105. As a general principle, the national authorities are best placed to assess not just the facts but, more particularly, the credibility of witnesses, since it is they who have had an opportunity to see, hear and assess the demeanour of the individual concerned. Their assessment, however, is also subject to the Court’s scrutiny (see, for example, R.C. v. Sweden, no. 41827/07, § 52, 9 March 2010).

106. If the applicant has not already been deported, the material point in time for the assessment must be that of the Court’s consideration of the case (see Chahal v. the United Kingdom, 15 November 1996, § 86, Reports 1996‑V). A full and ex nunc evaluation is required where it is necessary to take into account information that has come to light after the final decision by the domestic authorities was taken (see, for example, Maslov v. Austria [GC], no. 1638/03, §§ 87-95, ECHR 2008, and Sufi and Elmi, cited above, § 215). Since the nature of the Contracting States’ responsibility under Article 3 in cases of this kind lies in the act of exposing an individual to the risk of ill‑treatment, the existence of the risk must be assessed primarily with reference to those facts which were known or ought to have been known by the Contracting State at the time of the expulsion (see Saadi, cited above, § 133). This proviso demonstrates that the primary purpose of the ex nunc principle is to serve as a safeguard in cases where a significant amount of time has passed between the adoption of the domestic decision and the consideration of the applicant’s Article 3 complaint by the Court, and therefore where the situation in the receiving State might have developed, that is to say, deteriorated or improved.

107. The Court would emphasise that any finding in such cases regarding the general situation in a given country and its dynamic as well as the finding as to the existence of a particular vulnerable group, is in its very essence a factual ex nunc assessment made by the Court on the basis of the material at hand.

108. In some Chamber judgments the Court had to examine whether or not the general situation in the destination country regarding the risk of ill‑treatment has improved since it delivered previous judgments in which it found the risk established (see, for example, A.M. v. France, no. 12148/18, §§ 120-26, 29 April 2019; X v. Sweden, no. 36417/16, §§ 26-31, 52, 9 January 2018; and Dzhaksybergenov v. Ukraine, no. 12343/10, § 37 10 February 2011). In so doing, the Court has not regarded an “improvement” as an extra element or criterion to be met in the assessment of the general situation but has used that notion only to describe developments in the countries concerned (Algeria, Morocco and Kazakhstan respectively in the cases cited). The Court has proceeded in the same way in cases where it found the improvement of the general situation in a particular country to be insufficient (see, for example, Chahal, cited above, §§ 101-03, and Salah Sheekh, cited above, § 139). Accordingly, any examination of whether there has been an improvement or a deterioration in the general situation in a particular country amounts to a factual assessment and it is amenable to revision by the Court in the light of changing circumstances. There is therefore nothing to preclude such a re-examination of the general situation from being carried out by a Chamber in a judgment dealing with an individual case.
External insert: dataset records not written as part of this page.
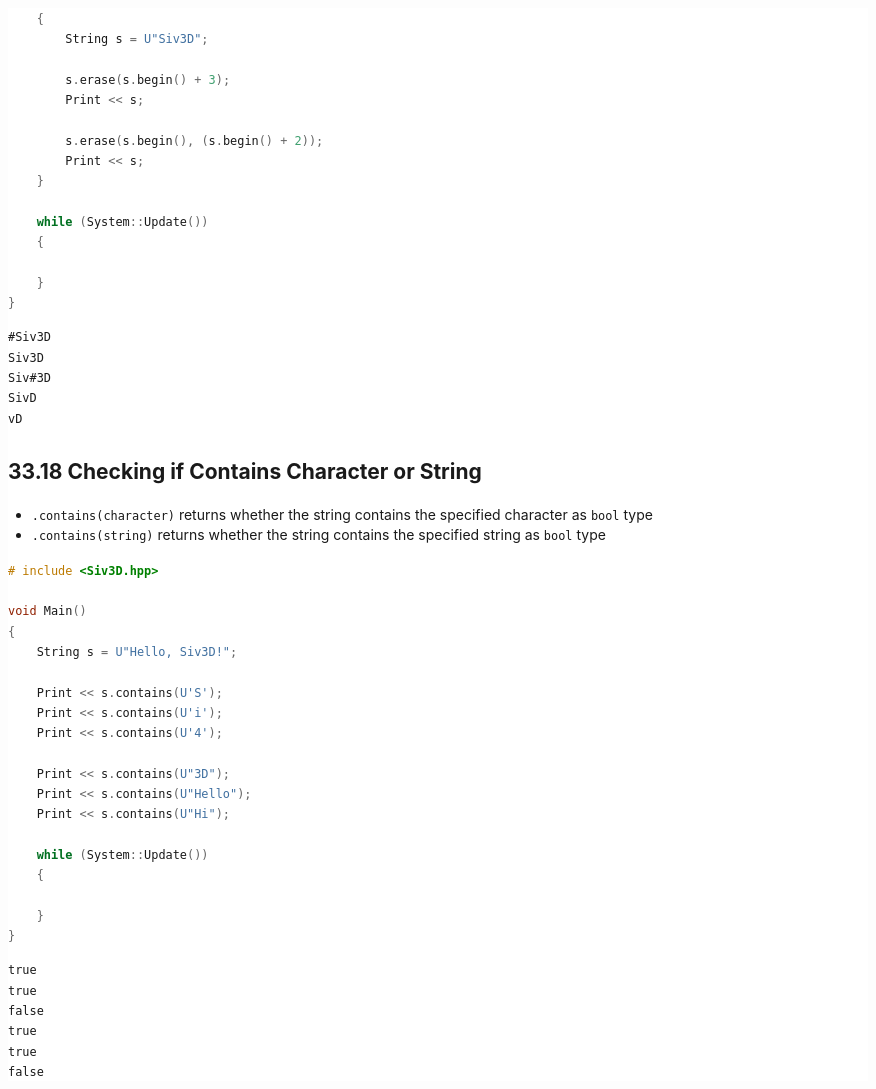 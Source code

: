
 ```cpp
	{
		String s = U"Siv3D";

		s.erase(s.begin() + 3);
		Print << s;

		s.erase(s.begin(), (s.begin() + 2));
		Print << s;
	}

	while (System::Update())
	{

	}
}
```
```txt title="Output"
#Siv3D
Siv3D
Siv#3D
SivD
vD
```


## 33.18 Checking if Contains Character or String
- `.contains(character)` returns whether the string contains the specified character as `bool` type
- `.contains(string)` returns whether the string contains the specified string as `bool` type

```cpp
# include <Siv3D.hpp>

void Main()
{
	String s = U"Hello, Siv3D!";

	Print << s.contains(U'S');
	Print << s.contains(U'i');
	Print << s.contains(U'4');

	Print << s.contains(U"3D");
	Print << s.contains(U"Hello");
	Print << s.contains(U"Hi");

	while (System::Update())
	{

	}
}
```
```txt title="Output"
true
true
false
true
true
false
```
(d) Distribution of the burden of proof

109. The assessment of the existence of a real risk must necessarily be a rigorous one (see Chahal, cited above, § 96, and Saadi, cited above, § 128). It is in principle for the applicant to adduce evidence capable of proving that there are substantial grounds for believing that, if the measure complained of were to be implemented, he or she would be exposed to a real risk of being subjected to treatment contrary to Article 3 (see, for example, Saadi, cited above, § 129, and N. v. Finland, no. 38885/02, § 167, 26 July 2005). Where such evidence has been adduced, it is for the Government to dispel any doubts raised by it (see F.G. v. Sweden, cited above, § 120).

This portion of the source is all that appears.